Some might question if instead La Bruce has made an anti-pornographic film. And I would say that is an interesting argument. The form and function of pornography with blood; penetrating fresh wounds rather than natural orifices; and a penis for The Zombie that looks like a goblin’s tool—long, unnaturally colored with a curved tipped head—spouting blood instead of semen. It is impossible to find this material erotic, and I found it to be disgusting but so what? Any hack can revolt an audience. The image I found most deplorable is Sagat’s Zombie’s penis. Its unnatural curvature and the blood in place of semen might have been too much to take if the material weren’t so overblown, but I found absolutely no point to any of this. And, if this was part of La Bruce’s experiment, then he failed because most of the scenes involve natural-looking penises that have normal orgasms, the men for the most part are handsome, and the sex scenes linger so that I at least started to view them abstractly. Instead of the whole film I saw Sagat sucking on a penis. These are two diametrically opposite images and that they exist in my perception in this case is not a plus for the film. I got tired of what I was seeing and was looking for something else.
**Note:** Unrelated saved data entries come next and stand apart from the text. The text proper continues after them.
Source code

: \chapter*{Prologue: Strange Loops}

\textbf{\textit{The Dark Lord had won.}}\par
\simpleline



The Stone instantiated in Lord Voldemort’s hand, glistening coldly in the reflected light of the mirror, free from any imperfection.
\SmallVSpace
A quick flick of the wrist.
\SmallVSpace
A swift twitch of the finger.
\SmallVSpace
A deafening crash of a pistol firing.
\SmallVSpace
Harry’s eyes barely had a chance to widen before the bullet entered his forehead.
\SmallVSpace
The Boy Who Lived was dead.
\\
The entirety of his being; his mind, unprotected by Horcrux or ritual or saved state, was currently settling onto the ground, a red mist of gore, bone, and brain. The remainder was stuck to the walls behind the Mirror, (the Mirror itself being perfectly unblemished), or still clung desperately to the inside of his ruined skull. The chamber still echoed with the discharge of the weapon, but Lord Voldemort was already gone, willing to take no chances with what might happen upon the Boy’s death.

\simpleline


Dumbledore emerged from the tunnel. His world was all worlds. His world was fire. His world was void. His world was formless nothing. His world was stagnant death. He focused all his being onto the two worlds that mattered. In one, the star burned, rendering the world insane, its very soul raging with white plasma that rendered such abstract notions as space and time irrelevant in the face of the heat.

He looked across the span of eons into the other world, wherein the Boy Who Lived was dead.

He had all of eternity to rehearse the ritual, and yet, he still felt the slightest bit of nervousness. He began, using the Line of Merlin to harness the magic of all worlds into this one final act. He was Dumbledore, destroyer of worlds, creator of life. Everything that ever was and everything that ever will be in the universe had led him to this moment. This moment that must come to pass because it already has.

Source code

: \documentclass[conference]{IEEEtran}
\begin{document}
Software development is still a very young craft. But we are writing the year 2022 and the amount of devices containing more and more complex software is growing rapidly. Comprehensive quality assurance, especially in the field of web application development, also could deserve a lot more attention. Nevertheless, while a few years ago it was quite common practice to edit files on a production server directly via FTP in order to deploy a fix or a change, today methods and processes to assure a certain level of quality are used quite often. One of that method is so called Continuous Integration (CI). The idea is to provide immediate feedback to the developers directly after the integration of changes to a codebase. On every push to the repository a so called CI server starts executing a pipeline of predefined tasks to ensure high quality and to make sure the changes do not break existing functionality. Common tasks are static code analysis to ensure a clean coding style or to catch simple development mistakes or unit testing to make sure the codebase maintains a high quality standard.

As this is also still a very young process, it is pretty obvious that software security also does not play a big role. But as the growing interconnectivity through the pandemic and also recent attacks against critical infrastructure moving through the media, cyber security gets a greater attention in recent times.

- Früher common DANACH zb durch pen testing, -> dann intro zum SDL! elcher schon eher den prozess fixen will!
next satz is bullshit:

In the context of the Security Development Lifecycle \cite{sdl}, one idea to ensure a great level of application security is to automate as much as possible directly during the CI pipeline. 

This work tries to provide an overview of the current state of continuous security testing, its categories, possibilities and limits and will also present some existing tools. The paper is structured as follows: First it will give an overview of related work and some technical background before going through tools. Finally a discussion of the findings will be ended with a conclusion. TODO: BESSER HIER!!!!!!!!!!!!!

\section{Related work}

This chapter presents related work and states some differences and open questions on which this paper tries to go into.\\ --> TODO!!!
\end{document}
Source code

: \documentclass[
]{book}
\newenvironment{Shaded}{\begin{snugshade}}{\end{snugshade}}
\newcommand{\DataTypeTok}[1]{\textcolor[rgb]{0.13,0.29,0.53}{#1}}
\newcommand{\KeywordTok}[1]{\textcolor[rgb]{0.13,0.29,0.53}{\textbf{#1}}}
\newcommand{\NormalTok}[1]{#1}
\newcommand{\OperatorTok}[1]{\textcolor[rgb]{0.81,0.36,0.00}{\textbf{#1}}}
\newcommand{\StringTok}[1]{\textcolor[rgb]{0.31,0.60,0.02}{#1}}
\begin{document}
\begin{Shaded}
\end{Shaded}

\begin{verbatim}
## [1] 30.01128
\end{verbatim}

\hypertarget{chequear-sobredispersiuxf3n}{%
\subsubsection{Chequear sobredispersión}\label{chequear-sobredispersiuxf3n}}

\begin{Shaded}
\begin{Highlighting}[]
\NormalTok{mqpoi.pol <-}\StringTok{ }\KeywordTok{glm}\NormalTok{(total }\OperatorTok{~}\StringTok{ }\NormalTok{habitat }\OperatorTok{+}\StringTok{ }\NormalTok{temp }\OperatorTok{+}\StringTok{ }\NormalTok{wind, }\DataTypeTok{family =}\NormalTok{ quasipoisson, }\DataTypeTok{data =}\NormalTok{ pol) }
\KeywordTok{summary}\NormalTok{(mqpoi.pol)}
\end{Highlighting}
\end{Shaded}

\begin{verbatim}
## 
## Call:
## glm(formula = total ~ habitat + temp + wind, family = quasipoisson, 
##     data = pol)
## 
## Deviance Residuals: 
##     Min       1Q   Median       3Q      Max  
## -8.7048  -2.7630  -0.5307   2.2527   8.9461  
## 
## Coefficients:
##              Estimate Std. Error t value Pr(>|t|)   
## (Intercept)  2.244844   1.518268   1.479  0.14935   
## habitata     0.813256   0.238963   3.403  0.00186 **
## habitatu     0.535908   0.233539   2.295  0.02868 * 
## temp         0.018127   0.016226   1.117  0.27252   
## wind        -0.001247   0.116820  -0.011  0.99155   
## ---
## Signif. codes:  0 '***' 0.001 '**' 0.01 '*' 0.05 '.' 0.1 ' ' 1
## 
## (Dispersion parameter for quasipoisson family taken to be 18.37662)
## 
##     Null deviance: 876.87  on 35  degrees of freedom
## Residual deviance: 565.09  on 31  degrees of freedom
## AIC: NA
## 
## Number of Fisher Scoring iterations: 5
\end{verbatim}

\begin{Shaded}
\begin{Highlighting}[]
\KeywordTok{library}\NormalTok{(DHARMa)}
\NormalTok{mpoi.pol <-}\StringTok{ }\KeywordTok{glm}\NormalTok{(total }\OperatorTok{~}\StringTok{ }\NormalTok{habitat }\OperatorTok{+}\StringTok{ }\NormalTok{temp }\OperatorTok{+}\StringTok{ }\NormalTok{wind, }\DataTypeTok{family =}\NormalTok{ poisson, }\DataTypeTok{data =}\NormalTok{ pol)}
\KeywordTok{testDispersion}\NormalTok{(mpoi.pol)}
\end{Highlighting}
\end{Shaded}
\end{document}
But to give another point to this idea of anti-pornography let’s look at François Sagat. I find him very attractive: a great body, handsome face and a great scalp tattoo. In L.A. Zombie he always looks ugly. Obviously as a zombie, but even in his homeless human form I felt more... pity, I guess, though I didn’t care about the character. I cared about François Sagat the actor doing some outlandish and embarrassing things onscreen. There is one scene where The Zombie tries to drink a cup of coffee but he spits up, and Sagat is made to rub the spilled coffee on his chest in an erotic way. Why is this man, who seems to be an intelligent guy in real life and who is a good actor (if his performance in Man at Bath is any indication of his range) degrading himself in such a meaningless piece of garbage like L.A. Zombie?
Maybe on some level the film does work. Maybe it is only meant as a provocation. Is society so numbed that we need these kinds of films? Yes and no. We have numbed ourselves in various ways as a culture (a 24 hour media?) but 99% of us if not more will never see this movie. They’ll never hear of it. I certainly didn’t like it but I’m trying to engage it on some intellectual level but it might be futile.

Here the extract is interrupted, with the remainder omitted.